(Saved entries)
========
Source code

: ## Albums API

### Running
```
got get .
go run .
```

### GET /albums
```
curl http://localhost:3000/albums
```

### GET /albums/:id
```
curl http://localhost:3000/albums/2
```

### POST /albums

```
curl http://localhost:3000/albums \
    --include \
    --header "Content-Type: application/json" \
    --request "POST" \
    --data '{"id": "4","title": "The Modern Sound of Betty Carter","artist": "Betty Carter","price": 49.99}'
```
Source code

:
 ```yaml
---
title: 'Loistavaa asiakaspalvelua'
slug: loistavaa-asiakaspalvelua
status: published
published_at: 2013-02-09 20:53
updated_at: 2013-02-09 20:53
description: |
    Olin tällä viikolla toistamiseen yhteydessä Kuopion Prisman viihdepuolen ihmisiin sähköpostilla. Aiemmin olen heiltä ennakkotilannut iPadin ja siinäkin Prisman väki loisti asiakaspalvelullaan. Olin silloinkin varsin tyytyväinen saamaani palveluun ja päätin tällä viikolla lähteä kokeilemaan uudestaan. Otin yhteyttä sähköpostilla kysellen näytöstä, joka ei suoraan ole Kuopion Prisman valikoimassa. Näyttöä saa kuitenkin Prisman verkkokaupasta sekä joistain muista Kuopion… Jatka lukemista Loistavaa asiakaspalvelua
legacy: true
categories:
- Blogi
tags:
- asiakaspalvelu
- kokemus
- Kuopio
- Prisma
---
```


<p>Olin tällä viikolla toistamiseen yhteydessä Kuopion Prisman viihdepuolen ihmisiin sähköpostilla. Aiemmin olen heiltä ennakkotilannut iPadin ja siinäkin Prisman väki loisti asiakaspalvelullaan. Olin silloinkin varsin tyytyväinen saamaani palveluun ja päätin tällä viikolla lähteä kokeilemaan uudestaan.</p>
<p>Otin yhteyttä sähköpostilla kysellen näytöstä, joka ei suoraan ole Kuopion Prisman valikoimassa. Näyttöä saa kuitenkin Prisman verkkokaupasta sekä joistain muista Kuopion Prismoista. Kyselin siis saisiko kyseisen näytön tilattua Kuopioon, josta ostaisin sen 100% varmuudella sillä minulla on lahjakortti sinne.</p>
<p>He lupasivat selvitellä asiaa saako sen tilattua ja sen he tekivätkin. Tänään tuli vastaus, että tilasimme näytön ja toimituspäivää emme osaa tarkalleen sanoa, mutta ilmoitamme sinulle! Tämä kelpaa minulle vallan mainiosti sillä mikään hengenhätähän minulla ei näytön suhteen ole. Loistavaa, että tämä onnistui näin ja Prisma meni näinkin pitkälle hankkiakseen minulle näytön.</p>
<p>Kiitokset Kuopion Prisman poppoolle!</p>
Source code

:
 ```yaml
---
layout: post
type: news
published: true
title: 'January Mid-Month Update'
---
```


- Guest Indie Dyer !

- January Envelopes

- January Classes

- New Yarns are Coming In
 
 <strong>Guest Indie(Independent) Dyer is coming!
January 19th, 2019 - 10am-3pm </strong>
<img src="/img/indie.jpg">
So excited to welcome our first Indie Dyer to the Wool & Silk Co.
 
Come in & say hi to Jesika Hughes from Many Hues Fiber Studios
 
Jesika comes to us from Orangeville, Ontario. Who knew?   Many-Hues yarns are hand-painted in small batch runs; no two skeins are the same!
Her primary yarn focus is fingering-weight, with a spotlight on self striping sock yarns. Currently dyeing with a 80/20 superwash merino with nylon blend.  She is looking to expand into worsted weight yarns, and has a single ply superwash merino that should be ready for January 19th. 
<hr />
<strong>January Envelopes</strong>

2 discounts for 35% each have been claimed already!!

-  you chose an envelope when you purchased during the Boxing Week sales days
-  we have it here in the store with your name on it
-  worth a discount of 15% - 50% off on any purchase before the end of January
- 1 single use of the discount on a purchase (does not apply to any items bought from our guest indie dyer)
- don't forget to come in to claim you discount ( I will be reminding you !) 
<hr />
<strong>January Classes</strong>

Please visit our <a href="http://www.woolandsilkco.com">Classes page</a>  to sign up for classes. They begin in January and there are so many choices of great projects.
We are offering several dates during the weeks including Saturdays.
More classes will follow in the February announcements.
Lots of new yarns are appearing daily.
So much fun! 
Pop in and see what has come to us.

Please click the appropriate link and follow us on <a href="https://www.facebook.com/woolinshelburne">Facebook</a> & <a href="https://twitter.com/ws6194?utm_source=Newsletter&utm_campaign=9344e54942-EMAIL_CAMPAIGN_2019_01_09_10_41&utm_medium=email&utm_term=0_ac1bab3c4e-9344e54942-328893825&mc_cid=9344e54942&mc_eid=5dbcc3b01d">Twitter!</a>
========
Each line above that includes "with" counts once; state the total and nothing more.

> **OUTPUT OF THE EXERCISE**:
2